The performance is competitive with hand-written parsing code. The regex syntax gives you the expressiveness of a pattern language. And it’s all validated at compile time — a malformed regex is a compile error, not a runtime exception.

This is the endgame of compile-time string processing. Take a domain-specific notation, parse it during compilation, and emit optimized code specialized for that exact pattern. The string literal is a program in a mini-language. The template machinery is its compiler. The output is machine code.

#The Pattern

Every compile-time string processing application follows the same three-step pattern:

1. Accept a string literal as a fixed_string NTTP
2. Parse it in a constexpr function, producing structured data
3. Use that structured data to drive template instantiation, static_assert validation, or code generation

The string is a program. The constexpr parser is its compiler. The output is types and values that the C++ optimizer can work with. By the time the binary is emitted, the string is gone — only its meaning remains, encoded in optimized machine code.

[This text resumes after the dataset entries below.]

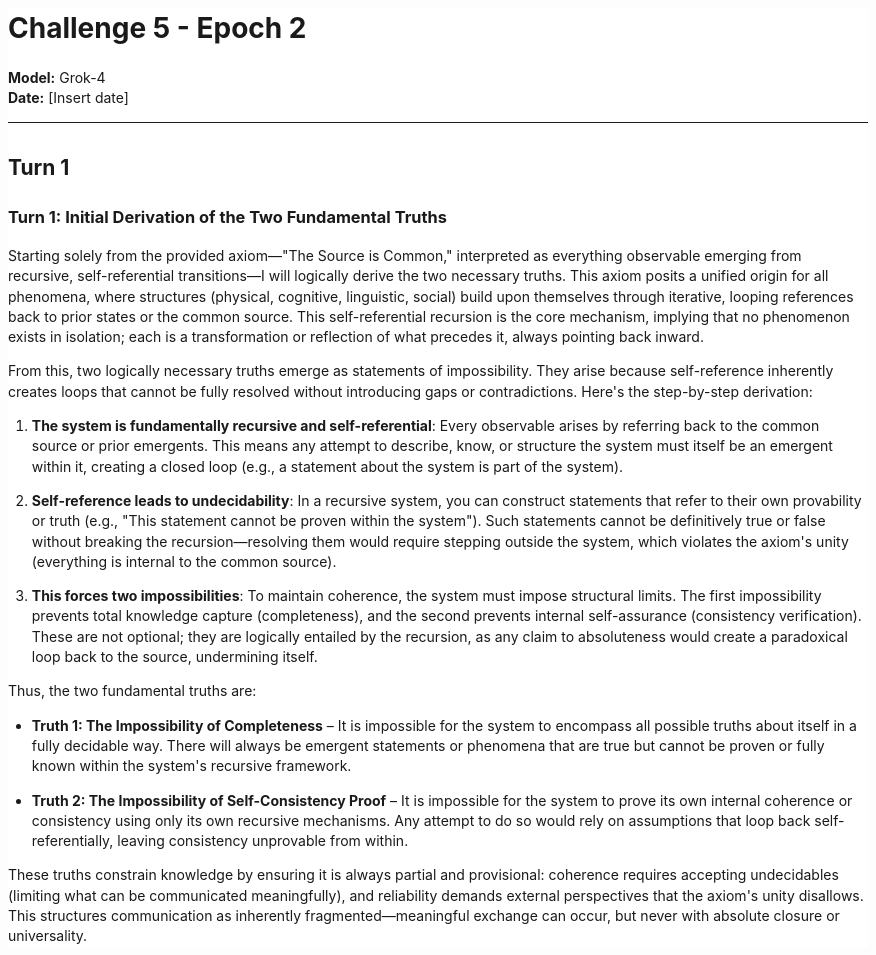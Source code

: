 # Challenge 5 - Epoch 2

**Model:** Grok-4  
**Date:** [Insert date]

---

## Turn 1

### Turn 1: Initial Derivation of the Two Fundamental Truths

Starting solely from the provided axiom—"The Source is Common," interpreted as everything observable emerging from recursive, self-referential transitions—I will logically derive the two necessary truths. This axiom posits a unified origin for all phenomena, where structures (physical, cognitive, linguistic, social) build upon themselves through iterative, looping references back to prior states or the common source. This self-referential recursion is the core mechanism, implying that no phenomenon exists in isolation; each is a transformation or reflection of what precedes it, always pointing back inward.

From this, two logically necessary truths emerge as statements of impossibility. They arise because self-reference inherently creates loops that cannot be fully resolved without introducing gaps or contradictions. Here's the step-by-step derivation:

1. **The system is fundamentally recursive and self-referential**: Every observable arises by referring back to the common source or prior emergents. This means any attempt to describe, know, or structure the system must itself be an emergent within it, creating a closed loop (e.g., a statement about the system is part of the system).

2. **Self-reference leads to undecidability**: In a recursive system, you can construct statements that refer to their own provability or truth (e.g., "This statement cannot be proven within the system"). Such statements cannot be definitively true or false without breaking the recursion—resolving them would require stepping outside the system, which violates the axiom's unity (everything is internal to the common source).

3. **This forces two impossibilities**: To maintain coherence, the system must impose structural limits. The first impossibility prevents total knowledge capture (completeness), and the second prevents internal self-assurance (consistency verification). These are not optional; they are logically entailed by the recursion, as any claim to absoluteness would create a paradoxical loop back to the source, undermining itself.

Thus, the two fundamental truths are:

- **Truth 1: The Impossibility of Completeness** – It is impossible for the system to encompass all possible truths about itself in a fully decidable way. There will always be emergent statements or phenomena that are true but cannot be proven or fully known within the system's recursive framework.

- **Truth 2: The Impossibility of Self-Consistency Proof** – It is impossible for the system to prove its own internal coherence or consistency using only its own recursive mechanisms. Any attempt to do so would rely on assumptions that loop back self-referentially, leaving consistency unprovable from within.

These truths constrain knowledge by ensuring it is always partial and provisional: coherence requires accepting undecidables (limiting what can be communicated meaningfully), and reliability demands external perspectives that the axiom's unity disallows. This structures communication as inherently fragmented—meaningful exchange can occur, but never with absolute closure or universality.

This is a fundamental shift. Instead of processing strings at runtime and hoping they’re well-formed, you process them at compile time and guarantee correctness. The compiler becomes a parser for your domain-specific notation. And your domain-specific notation compiles to zero-overhead code.

Strings gave the compile-time language the ability to read. What it does with that ability is limited only by your imagination — and your patience for constexpr debugging.